> **TASK REQUIREMENTS**:
Exactly as they stand, set down the following records once more.

> **PROVIDED MATERIAL**:
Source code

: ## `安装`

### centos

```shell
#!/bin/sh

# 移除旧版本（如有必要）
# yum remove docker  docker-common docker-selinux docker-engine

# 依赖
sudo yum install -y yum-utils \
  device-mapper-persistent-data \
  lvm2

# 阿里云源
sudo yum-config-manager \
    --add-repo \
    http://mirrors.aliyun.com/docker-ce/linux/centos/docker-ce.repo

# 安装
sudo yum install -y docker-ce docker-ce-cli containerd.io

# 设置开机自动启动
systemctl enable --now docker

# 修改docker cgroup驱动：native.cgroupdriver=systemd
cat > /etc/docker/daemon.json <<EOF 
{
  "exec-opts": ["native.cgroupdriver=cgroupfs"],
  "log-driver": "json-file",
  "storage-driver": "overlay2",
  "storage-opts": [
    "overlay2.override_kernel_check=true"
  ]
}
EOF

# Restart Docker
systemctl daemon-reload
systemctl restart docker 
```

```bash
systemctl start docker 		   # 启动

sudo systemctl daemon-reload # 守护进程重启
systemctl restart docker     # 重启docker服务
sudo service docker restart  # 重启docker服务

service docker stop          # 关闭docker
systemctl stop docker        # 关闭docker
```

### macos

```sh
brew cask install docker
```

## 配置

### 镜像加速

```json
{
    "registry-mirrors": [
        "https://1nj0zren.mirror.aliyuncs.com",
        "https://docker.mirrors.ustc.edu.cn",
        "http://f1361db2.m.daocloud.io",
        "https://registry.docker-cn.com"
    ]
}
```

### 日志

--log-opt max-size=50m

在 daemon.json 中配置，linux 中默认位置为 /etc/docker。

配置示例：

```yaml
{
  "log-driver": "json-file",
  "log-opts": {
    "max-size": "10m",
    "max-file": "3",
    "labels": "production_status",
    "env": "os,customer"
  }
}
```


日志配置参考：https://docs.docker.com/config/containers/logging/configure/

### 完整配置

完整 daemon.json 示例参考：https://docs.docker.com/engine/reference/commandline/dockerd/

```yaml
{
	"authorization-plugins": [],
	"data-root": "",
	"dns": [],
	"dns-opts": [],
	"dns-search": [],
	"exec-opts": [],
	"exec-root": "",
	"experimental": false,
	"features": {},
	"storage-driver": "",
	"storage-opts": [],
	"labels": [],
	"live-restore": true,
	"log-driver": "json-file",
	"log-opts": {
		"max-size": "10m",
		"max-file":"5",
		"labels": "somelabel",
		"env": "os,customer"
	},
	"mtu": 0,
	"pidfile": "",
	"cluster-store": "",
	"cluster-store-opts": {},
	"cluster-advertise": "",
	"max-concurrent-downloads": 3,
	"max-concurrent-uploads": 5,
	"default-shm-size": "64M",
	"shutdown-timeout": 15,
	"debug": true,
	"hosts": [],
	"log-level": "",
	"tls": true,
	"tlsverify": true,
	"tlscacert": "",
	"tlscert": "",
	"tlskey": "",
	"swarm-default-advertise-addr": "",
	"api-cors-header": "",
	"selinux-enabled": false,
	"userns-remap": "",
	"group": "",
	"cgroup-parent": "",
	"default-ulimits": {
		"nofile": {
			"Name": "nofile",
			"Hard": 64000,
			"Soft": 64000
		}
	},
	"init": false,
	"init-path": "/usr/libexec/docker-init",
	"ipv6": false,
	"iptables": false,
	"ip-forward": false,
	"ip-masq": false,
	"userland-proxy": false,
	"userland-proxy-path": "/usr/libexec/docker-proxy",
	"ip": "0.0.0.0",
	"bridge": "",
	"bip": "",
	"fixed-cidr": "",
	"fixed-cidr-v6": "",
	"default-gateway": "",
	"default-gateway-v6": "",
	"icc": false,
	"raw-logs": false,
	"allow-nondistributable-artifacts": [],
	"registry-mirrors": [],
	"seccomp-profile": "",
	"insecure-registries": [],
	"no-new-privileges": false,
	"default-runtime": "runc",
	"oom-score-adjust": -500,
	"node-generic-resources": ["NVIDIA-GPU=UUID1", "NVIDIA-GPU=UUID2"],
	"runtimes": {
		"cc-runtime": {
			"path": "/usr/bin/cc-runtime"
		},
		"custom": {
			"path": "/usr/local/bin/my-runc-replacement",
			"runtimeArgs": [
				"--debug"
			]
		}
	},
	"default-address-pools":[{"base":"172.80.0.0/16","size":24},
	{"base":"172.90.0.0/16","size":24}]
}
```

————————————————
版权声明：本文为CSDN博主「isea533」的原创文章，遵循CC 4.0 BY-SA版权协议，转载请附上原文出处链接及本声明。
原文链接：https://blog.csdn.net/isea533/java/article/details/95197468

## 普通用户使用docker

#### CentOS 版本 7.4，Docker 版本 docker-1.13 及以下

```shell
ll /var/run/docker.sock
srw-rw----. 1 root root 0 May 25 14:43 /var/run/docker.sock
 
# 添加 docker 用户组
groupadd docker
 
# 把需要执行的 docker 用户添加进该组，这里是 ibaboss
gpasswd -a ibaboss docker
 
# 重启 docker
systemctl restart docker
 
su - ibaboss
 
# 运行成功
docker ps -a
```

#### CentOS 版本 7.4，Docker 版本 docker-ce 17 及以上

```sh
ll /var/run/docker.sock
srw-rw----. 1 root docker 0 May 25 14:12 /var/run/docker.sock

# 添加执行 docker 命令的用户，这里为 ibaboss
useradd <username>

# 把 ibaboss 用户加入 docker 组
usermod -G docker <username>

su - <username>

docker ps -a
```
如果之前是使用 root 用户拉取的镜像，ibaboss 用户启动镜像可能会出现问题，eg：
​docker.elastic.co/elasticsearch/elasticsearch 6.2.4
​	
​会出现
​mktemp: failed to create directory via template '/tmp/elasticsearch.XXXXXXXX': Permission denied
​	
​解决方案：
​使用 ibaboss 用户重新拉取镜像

> **RESPONSE TO THIS EXERCISE**:
Source code

: ## `安装`

### centos

```shell
#!/bin/sh

# 移除旧版本（如有必要）
# yum remove docker  docker-common docker-selinux docker-engine

# 依赖
sudo yum install -y yum-utils \
  device-mapper-persistent-data \
  lvm2

# 阿里云源
sudo yum-config-manager \
    --add-repo \
    http://mirrors.aliyun.com/docker-ce/linux/centos/docker-ce.repo

# 安装
sudo yum install -y docker-ce docker-ce-cli containerd.io

# 设置开机自动启动
systemctl enable --now docker

# 修改docker cgroup驱动：native.cgroupdriver=systemd
cat > /etc/docker/daemon.json <<EOF 
{
  "exec-opts": ["native.cgroupdriver=cgroupfs"],
  "log-driver": "json-file",
  "storage-driver": "overlay2",
  "storage-opts": [
    "overlay2.override_kernel_check=true"
  ]
}
EOF

# Restart Docker
systemctl daemon-reload
systemctl restart docker 
```

```bash
systemctl start docker 		   # 启动

sudo systemctl daemon-reload # 守护进程重启
systemctl restart docker     # 重启docker服务
sudo service docker restart  # 重启docker服务

service docker stop          # 关闭docker
systemctl stop docker        # 关闭docker
```

### macos

```sh
brew cask install docker
```

## 配置

### 镜像加速

```json
{
    "registry-mirrors": [
        "https://1nj0zren.mirror.aliyuncs.com",
        "https://docker.mirrors.ustc.edu.cn",
        "http://f1361db2.m.daocloud.io",
        "https://registry.docker-cn.com"
    ]
}
```

### 日志

--log-opt max-size=50m

在 daemon.json 中配置，linux 中默认位置为 /etc/docker。

配置示例：

```yaml
{
  "log-driver": "json-file",
  "log-opts": {
    "max-size": "10m",
    "max-file": "3",
    "labels": "production_status",
    "env": "os,customer"
  }
}
```


日志配置参考：https://docs.docker.com/config/containers/logging/configure/

### 完整配置

完整 daemon.json 示例参考：https://docs.docker.com/engine/reference/commandline/dockerd/

```yaml
{
	"authorization-plugins": [],
	"data-root": "",
	"dns": [],
	"dns-opts": [],
	"dns-search": [],
	"exec-opts": [],
	"exec-root": "",
	"experimental": false,
	"features": {},
	"storage-driver": "",
	"storage-opts": [],
	"labels": [],
	"live-restore": true,
	"log-driver": "json-file",
	"log-opts": {
		"max-size": "10m",
		"max-file":"5",
		"labels": "somelabel",
		"env": "os,customer"
	},
	"mtu": 0,
	"pidfile": "",
	"cluster-store": "",
	"cluster-store-opts": {},
	"cluster-advertise": "",
	"max-concurrent-downloads": 3,
	"max-concurrent-uploads": 5,
	"default-shm-size": "64M",
	"shutdown-timeout": 15,
	"debug": true,
	"hosts": [],
	"log-level": "",
	"tls": true,
	"tlsverify": true,
	"tlscacert": "",
	"tlscert": "",
	"tlskey": "",
	"swarm-default-advertise-addr": "",
	"api-cors-header": "",
	"selinux-enabled": false,
	"userns-remap": "",
	"group": "",
	"cgroup-parent": "",
	"default-ulimits": {
		"nofile": {
			"Name": "nofile",
			"Hard": 64000,
			"Soft": 64000
		}
	},
	"init": false,
	"init-path": "/usr/libexec/docker-init",
	"ipv6": false,
	"iptables": false,
	"ip-forward": false,
	"ip-masq": false,
	"userland-proxy": false,
	"userland-proxy-path": "/usr/libexec/docker-proxy",
	"ip": "0.0.0.0",
	"bridge": "",
	"bip": "",
	"fixed-cidr": "",
	"fixed-cidr-v6": "",
	"default-gateway": "",
	"default-gateway-v6": "",
	"icc": false,
	"raw-logs": false,
	"allow-nondistributable-artifacts": [],
	"registry-mirrors": [],
	"seccomp-profile": "",
	"insecure-registries": [],
	"no-new-privileges": false,
	"default-runtime": "runc",
	"oom-score-adjust": -500,
	"node-generic-resources": ["NVIDIA-GPU=UUID1", "NVIDIA-GPU=UUID2"],
	"runtimes": {
		"cc-runtime": {
			"path": "/usr/bin/cc-runtime"
		},
		"custom": {
			"path": "/usr/local/bin/my-runc-replacement",
			"runtimeArgs": [
				"--debug"
			]
		}
	},
	"default-address-pools":[{"base":"172.80.0.0/16","size":24},
	{"base":"172.90.0.0/16","size":24}]
}
```

————————————————
版权声明：本文为CSDN博主「isea533」的原创文章，遵循CC 4.0 BY-SA版权协议，转载请附上原文出处链接及本声明。
原文链接：https://blog.csdn.net/isea533/java/article/details/95197468

## 普通用户使用docker

#### CentOS 版本 7.4，Docker 版本 docker-1.13 及以下

```shell
ll /var/run/docker.sock
srw-rw----. 1 root root 0 May 25 14:43 /var/run/docker.sock
 
# 添加 docker 用户组
groupadd docker
 
# 把需要执行的 docker 用户添加进该组，这里是 ibaboss
gpasswd -a ibaboss docker
 
# 重启 docker
systemctl restart docker
 
su - ibaboss
 
# 运行成功
docker ps -a
```

#### CentOS 版本 7.4，Docker 版本 docker-ce 17 及以上

```sh
ll /var/run/docker.sock
srw-rw----. 1 root docker 0 May 25 14:12 /var/run/docker.sock

# 添加执行 docker 命令的用户，这里为 ibaboss
useradd <username>

# 把 ibaboss 用户加入 docker 组
usermod -G docker <username>

su - <username>

docker ps -a
```
如果之前是使用 root 用户拉取的镜像，ibaboss 用户启动镜像可能会出现问题，eg：
​docker.elastic.co/elasticsearch/elasticsearch 6.2.4
​	
​会出现
​mktemp: failed to create directory via template '/tmp/elasticsearch.XXXXXXXX': Permission denied
​	
​解决方案：
​使用 ibaboss 用户重新拉取镜像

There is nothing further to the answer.